Israel continues to struggle with entanglement of temple and church. The latest battle occurred over the denial of a bakery, bakery, Pnina Pie, as a kashrut bakery. The denial was based on the faith of the owner, Pnina Comporati, who is a Messianic Jew. The Israeli Supreme Court ordered that Ashdod Rabbinate and the Chief Rabbinate Council to issue the certification.
Comporati, 51, was raised in a traditional Yemenite household, but sixteen years ago, she became a Messianic Jew who believes in Jesus Christ. Messianic Jews face hostility from both Christians and Jews. They believe in Jesus, whom they call Yeshua, but still follow traditional Jewish tradition such as Shabbat.
The case was a clear matter of religious discrimination.
In 2001, Comporati had not difficulty in securing certification when she opened but, when her faith became known, the certificate was revoked. The Ashdod Rabbinate engaged in blatant prejudice against her for her faith — saying that she could not be trusted to bake kosher due to her faith in Jesus and that, if she wanted certification, she would have to hire a full-time kashrut inspector, who would be present every hour the business was open and have sole possession of the keys when it was closed. Chief Rabbinate Council supported the decision as did Israeli Attorney General Menachem Mazuz.
Justices Eliezer Rivlin, Yoram Danziger and Salim Joubran ruled that such certification cannot be denied on the basis of the faith of the owner unless the owner’s faith necessarily changed the content or preparation of the food.
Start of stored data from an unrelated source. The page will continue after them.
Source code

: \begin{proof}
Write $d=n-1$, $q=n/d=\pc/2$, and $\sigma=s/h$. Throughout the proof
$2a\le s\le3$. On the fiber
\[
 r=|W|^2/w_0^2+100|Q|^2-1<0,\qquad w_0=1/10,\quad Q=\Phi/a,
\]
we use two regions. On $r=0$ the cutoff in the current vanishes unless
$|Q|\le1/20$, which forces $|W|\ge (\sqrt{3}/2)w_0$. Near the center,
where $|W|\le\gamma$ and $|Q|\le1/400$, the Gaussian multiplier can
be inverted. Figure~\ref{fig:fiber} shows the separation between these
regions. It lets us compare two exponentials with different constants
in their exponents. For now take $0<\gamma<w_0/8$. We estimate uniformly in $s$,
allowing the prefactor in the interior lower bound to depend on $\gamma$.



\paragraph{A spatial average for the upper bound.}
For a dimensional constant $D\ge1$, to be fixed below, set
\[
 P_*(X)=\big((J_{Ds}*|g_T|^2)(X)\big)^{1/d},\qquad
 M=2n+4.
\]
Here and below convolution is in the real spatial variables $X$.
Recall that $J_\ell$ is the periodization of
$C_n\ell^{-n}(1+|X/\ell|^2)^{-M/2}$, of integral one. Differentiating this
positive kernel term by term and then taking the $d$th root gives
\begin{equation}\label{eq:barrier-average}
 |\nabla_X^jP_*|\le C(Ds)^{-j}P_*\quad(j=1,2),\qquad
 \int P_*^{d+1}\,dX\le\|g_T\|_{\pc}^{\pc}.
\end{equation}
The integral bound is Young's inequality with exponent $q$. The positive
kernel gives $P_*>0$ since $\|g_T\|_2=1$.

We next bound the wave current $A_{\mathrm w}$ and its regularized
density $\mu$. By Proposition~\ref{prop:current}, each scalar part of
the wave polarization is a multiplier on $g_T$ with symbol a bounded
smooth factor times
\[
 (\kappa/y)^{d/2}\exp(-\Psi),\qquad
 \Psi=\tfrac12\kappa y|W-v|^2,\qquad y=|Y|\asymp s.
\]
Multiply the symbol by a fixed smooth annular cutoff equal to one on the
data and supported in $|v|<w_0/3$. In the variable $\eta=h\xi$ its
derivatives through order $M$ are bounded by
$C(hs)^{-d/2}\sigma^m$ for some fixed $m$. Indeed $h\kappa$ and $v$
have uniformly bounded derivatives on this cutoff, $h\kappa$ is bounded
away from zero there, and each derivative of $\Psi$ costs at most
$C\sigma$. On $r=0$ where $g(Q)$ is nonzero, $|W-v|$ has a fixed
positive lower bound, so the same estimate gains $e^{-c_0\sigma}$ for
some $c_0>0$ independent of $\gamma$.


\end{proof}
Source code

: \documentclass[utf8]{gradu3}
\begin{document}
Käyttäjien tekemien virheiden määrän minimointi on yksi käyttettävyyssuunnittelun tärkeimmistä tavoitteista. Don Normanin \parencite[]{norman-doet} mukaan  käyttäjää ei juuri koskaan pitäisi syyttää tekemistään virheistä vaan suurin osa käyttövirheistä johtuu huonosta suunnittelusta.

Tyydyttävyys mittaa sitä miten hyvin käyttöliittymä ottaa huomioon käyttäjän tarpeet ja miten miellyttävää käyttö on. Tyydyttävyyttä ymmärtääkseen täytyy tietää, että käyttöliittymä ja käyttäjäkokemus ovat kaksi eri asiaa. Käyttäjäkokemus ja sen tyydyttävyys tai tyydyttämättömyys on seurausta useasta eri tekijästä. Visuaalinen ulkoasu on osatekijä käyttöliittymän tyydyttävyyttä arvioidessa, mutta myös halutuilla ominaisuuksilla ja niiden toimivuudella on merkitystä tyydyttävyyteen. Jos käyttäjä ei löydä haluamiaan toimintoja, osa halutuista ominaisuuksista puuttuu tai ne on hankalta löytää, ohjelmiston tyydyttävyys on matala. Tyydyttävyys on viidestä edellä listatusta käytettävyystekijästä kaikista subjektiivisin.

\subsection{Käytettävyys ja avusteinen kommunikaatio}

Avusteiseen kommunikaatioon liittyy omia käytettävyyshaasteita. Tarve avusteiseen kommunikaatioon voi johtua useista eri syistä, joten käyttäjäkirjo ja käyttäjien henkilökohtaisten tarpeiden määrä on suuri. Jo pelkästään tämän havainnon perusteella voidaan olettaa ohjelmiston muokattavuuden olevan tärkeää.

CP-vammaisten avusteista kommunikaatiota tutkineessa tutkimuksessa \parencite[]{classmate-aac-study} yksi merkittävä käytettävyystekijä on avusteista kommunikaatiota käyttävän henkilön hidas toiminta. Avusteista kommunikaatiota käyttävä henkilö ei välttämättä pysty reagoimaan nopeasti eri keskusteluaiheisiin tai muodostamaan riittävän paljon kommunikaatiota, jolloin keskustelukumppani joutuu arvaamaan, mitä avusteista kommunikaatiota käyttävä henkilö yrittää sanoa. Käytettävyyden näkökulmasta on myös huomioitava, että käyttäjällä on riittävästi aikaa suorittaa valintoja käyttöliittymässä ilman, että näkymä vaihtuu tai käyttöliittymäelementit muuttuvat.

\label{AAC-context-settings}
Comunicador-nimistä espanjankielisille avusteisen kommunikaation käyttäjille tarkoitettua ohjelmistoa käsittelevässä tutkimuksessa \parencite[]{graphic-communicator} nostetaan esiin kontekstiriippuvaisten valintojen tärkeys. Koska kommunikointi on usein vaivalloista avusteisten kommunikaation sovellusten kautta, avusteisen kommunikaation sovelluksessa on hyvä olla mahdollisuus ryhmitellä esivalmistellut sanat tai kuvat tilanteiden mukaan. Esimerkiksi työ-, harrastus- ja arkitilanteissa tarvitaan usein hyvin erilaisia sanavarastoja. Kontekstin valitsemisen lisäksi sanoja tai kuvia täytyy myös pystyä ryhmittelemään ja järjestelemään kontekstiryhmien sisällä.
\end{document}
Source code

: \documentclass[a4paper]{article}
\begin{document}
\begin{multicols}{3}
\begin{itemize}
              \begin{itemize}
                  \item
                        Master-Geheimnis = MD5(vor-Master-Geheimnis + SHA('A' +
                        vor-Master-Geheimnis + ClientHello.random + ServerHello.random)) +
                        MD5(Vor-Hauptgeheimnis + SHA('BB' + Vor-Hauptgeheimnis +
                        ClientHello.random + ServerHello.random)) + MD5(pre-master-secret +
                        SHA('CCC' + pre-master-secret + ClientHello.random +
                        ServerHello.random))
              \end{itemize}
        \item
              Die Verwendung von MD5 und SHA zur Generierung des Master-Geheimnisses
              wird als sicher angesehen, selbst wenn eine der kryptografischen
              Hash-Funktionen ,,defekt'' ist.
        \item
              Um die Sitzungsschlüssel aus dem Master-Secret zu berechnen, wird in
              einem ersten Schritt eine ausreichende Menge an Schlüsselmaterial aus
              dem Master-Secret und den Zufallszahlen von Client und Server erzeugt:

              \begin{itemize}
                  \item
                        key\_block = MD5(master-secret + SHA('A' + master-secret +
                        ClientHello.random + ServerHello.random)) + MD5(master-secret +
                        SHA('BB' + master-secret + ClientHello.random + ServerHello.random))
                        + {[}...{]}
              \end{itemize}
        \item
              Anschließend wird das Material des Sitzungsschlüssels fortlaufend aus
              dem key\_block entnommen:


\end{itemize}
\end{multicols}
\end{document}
The courts have continued to struggle with the tensions of intermingling of temple and state, including other recent controversies.. The problem is the governmental authority, delegated to this group under the Kashrut Law, to certify a purely religious matter. Israel is a nation divided between secular and religious parties. Even if the country insists on retaining a political system that gives small religious parties inflated power, it should embrace separation of temple and state as a principle to get the government out of these sectarian disputes. Anyone should be able to sell Kosher foods. If customers want the guidances of discriminatory groups like Ashdod Rabbinate, they can look for such certification on the door of the shop. Otherwise, most citizens might just want to enjoy the bread and go on with their lives.